*Assigned task:*
Look through the records, and whenever a line includes the word "mycluster", copy it.
______________________________
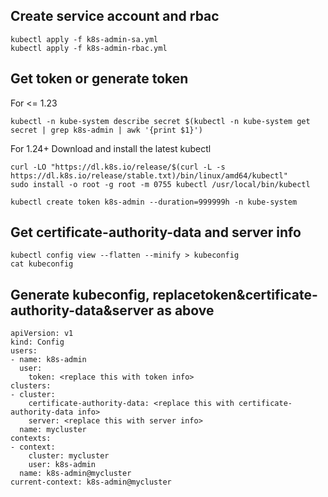 
## Create service account and rbac
```
kubectl apply -f k8s-admin-sa.yml
kubectl apply -f k8s-admin-rbac.yml
```

## Get token or generate token
For <= 1.23
```
kubectl -n kube-system describe secret $(kubectl -n kube-system get secret | grep k8s-admin | awk '{print $1}')
```

For 1.24+
Download and install the latest kubectl
```
curl -LO "https://dl.k8s.io/release/$(curl -L -s https://dl.k8s.io/release/stable.txt)/bin/linux/amd64/kubectl"
sudo install -o root -g root -m 0755 kubectl /usr/local/bin/kubectl
```

```
kubectl create token k8s-admin --duration=999999h -n kube-system
```

## Get certificate-authority-data and server info 
```
kubectl config view --flatten --minify > kubeconfig
cat kubeconfig
```

## Generate kubeconfig, replacetoken&certificate-authority-data&server as above
```
apiVersion: v1
kind: Config
users:
- name: k8s-admin
  user:
    token: <replace this with token info>
clusters:
- cluster:
    certificate-authority-data: <replace this with certificate-authority-data info>
    server: <replace this with server info>
  name: mycluster
contexts:
- context:
    cluster: mycluster
    user: k8s-admin
  name: k8s-admin@mycluster
current-context: k8s-admin@mycluster
```


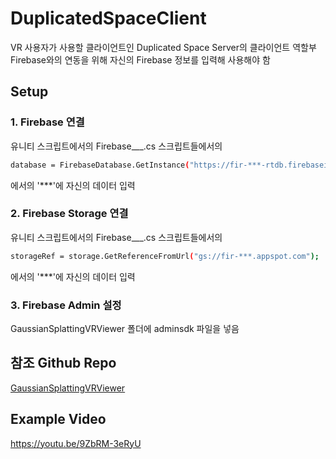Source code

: # DuplicatedSpaceClient
VR 사용자가 사용할 클라이언트인 Duplicated Space Server의 클라이언트 역할부   
Firebase와의 연동을 위해 자신의 Firebase 정보를 입력해 사용해야 함  

   
## Setup
### 1. Firebase 연결
유니티 스크립트에서의 Firebase___.cs 스크립트들에서의
```bash
database = FirebaseDatabase.GetInstance("https://fir-***-rtdb.firebaseio.com/");
```
에서의 '***'에 자신의 데이터 입력   

### 2. Firebase Storage 연결
유니티 스크립트에서의 Firebase___.cs 스크립트들에서의
```bash
storageRef = storage.GetReferenceFromUrl("gs://fir-***.appspot.com");
```
에서의 '***'에 자신의 데이터 입력   

### 3. Firebase Admin 설정
GaussianSplattingVRViewer 폴더에 adminsdk 파일을 넣음


## 참조 Github Repo
[GaussianSplattingVRViewer](https://github.com/clarte53/GaussianSplattingVRViewerUnity)


## Example Video
https://youtu.be/9ZbRM-3eRyU
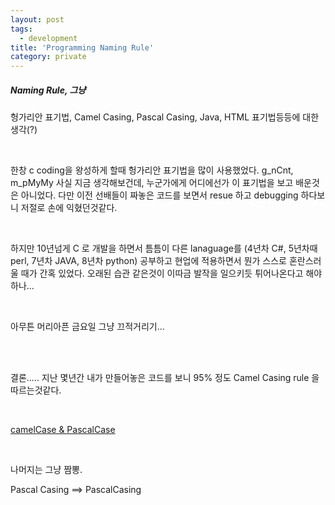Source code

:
 ```yaml
---
layout: post
tags:
  - development
title: 'Programming Naming Rule'
category: private
---
```


##### Naming Rule, 그냥
헝가리안 표기법, Camel Casing, Pascal Casing, Java, HTML 표기법등등에 대한 생각(?)

<br>

한창 c coding을 왕성하게 할때 헝가리안 표기법을 많이 사용했었다.
g_nCnt, m_pMyMy 
사실 지금 생각해보건데, 누군가에게 어디에선가 이 표기법을 보고 배운것은 아니었다.
다만 이전 선배들이 짜놓은 코드를 보면서 resue 하고 debugging 하다보니 저절로 손에 익혔던것같다.

<br>

하지만 10년넘게 C 로 개발을 하면서 틈틈이 다른 lanaguage를 (4년차 C#, 5년차때 perl, 7년차 JAVA, 8년차 python) 
공부하고 현업에 적용하면서 뭔가 스스로 혼란스러울 때가 간혹 있었다.
오래된 습관 같은것이 이따금 발작을 일으키듯 튀어나온다고 해야하나...

<br>

아무튼 머리아픈 금요일 그냥 끄적거리기...

<br>
<br>

결론.....
지난 몇년간 내가 만들어놓은 코드를 보니 95% 정도 Camel Casing rule 을 따르는것같다.

<br>

[camelCase & PascalCase](http://zetawiki.com/wiki/%EC%B9%B4%EB%A9%9C%ED%91%9C%EA%B8%B0%EB%B2%95_camelCase,_%ED%8C%8C%EC%8A%A4%EC%B9%BC%ED%91%9C%EA%B8%B0%EB%B2%95_PascalCase "camelCase & PascalCase")

<br>

나머지는 그냥 짬뽕.

Pascal Casing ==> PascalCasing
______________________________
*Response to the task:*
  name: mycluster
    cluster: mycluster
  name: k8s-admin@mycluster
current-context: k8s-admin@mycluster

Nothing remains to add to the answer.